### [Problem description]
From the entries below, return exactly the lines beginning at the one that contains "The solution folder" and ending at the one that contains "path to Calls", both of them included, and only those lines.

### [Source texts of formatted documents]
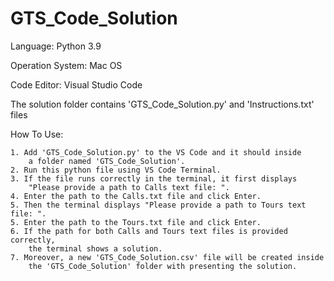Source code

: # GTS_Code_Solution

Language: Python 3.9 

Operation System: Mac OS

Code Editor: Visual Studio Code

The solution folder contains 'GTS_Code_Solution.py' and 'Instructions.txt' files

How To Use:

    1. Add 'GTS_Code_Solution.py' to the VS Code and it should inside 
        a folder named 'GTS_Code_Solution'.
    2. Run this python file using VS Code Terminal.
    3. If the file runs correctly in the terminal, it first displays 
        "Please provide a path to Calls text file: ".
    4. Enter the path to the Calls.txt file and click Enter.
    5. Then the terminal displays "Please provide a path to Tours text file: ".
    5. Enter the path to the Tours.txt file and click Enter.
    6. If the path for both Calls and Tours text files is provided correctly, 
        the terminal shows a solution.
    7. Moreover, a new 'GTS_Code_Solution.csv' file will be created inside 
        the 'GTS_Code_Solution' folder with presenting the solution.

### [Your solution]
The solution folder contains 'GTS_Code_Solution.py' and 'Instructions.txt' files

How To Use:

    1. Add 'GTS_Code_Solution.py' to the VS Code and it should inside 
        a folder named 'GTS_Code_Solution'.
    2. Run this python file using VS Code Terminal.
    3. If the file runs correctly in the terminal, it first displays 
        "Please provide a path to Calls text file: ".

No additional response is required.